ASSIGNED TASK:
Every line that includes the word "reader" needs to be copied from the listing.

RECORDS SHOWN:

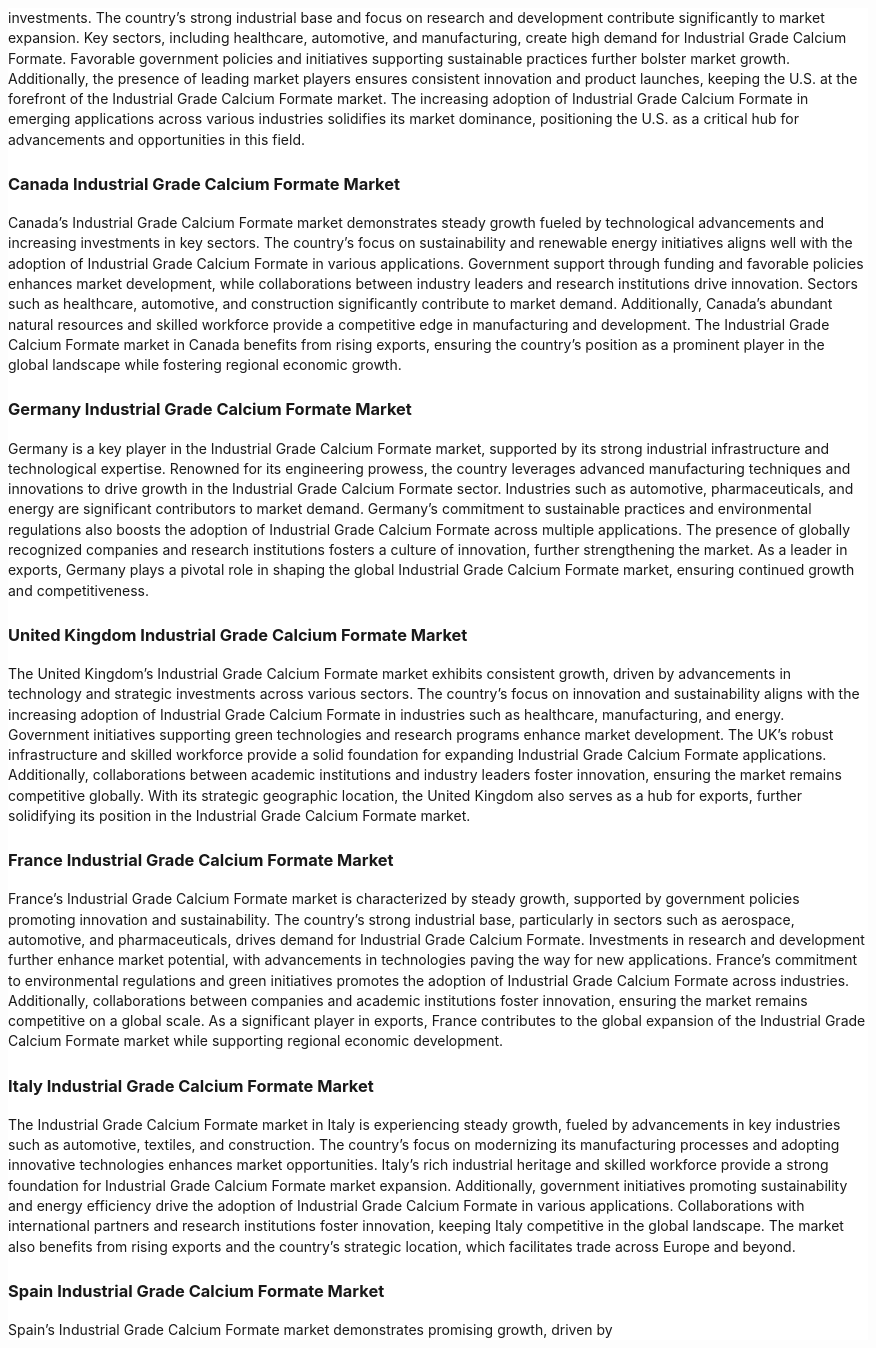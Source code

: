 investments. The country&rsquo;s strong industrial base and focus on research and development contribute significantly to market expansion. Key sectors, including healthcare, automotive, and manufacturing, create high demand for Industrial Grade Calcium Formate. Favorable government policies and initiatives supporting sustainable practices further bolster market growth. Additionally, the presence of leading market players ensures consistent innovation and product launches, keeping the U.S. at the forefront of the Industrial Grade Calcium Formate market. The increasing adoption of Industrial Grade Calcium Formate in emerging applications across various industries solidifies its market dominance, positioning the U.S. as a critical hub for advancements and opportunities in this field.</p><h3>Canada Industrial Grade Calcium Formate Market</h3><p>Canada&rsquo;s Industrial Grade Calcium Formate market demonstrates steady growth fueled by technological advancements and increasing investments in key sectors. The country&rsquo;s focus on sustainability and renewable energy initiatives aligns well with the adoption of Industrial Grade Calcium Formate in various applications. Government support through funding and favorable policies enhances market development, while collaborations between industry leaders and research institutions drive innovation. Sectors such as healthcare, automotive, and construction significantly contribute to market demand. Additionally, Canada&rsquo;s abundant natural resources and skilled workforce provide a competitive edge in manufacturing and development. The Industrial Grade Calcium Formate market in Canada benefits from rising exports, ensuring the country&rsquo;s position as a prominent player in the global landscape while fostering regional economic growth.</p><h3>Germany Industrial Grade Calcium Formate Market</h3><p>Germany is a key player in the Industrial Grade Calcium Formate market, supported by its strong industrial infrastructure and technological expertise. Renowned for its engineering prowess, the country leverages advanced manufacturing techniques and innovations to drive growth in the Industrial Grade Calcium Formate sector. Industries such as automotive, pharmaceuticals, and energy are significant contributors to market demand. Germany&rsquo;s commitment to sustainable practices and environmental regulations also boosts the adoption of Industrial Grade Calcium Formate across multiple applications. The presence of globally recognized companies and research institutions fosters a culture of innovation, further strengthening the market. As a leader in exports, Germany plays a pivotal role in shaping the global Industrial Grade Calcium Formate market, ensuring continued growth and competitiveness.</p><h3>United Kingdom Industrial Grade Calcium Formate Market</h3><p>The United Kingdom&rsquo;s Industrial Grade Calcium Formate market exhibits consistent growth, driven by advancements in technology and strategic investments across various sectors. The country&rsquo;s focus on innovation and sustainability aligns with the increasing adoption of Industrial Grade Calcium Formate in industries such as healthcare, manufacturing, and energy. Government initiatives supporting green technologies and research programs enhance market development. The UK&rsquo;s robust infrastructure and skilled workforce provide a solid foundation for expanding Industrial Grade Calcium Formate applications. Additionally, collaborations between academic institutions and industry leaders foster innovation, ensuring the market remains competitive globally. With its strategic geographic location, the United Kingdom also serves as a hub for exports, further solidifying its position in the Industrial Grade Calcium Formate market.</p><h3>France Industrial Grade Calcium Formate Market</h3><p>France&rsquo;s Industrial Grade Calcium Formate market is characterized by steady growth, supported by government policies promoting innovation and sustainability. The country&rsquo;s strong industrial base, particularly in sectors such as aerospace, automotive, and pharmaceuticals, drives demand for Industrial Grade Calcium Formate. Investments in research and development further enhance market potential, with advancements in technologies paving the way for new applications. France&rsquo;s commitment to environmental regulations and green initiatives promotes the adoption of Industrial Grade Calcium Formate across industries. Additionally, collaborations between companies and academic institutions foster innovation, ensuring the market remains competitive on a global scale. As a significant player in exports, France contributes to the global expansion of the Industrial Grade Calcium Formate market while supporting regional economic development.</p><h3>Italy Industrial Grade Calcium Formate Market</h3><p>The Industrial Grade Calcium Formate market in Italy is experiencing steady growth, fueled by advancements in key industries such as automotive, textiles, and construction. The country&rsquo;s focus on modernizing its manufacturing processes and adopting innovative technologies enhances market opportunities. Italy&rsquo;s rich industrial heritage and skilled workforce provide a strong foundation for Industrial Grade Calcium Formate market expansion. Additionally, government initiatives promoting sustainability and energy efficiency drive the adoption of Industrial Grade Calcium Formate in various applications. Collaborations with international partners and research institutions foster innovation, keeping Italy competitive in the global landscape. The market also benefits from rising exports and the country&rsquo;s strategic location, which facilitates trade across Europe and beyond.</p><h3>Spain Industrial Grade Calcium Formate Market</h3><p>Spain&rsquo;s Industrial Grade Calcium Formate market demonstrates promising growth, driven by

* * *

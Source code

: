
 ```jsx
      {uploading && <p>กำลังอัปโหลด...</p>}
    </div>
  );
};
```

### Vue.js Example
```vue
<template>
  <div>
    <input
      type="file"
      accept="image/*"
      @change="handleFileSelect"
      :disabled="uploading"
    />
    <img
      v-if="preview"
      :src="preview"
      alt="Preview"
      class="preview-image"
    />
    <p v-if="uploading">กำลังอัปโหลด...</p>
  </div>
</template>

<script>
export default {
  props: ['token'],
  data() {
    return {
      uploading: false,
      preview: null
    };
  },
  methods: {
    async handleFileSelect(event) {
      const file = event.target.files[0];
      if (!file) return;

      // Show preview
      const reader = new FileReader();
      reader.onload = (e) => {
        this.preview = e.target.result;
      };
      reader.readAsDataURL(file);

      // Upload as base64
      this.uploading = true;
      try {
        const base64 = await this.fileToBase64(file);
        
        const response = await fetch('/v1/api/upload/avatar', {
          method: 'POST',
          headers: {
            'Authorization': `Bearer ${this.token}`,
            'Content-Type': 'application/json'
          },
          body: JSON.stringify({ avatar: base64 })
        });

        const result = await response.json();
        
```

RESULT OF THE EXERCISE:
      const reader = new FileReader();
      reader.onload = (e) => {
      reader.readAsDataURL(file);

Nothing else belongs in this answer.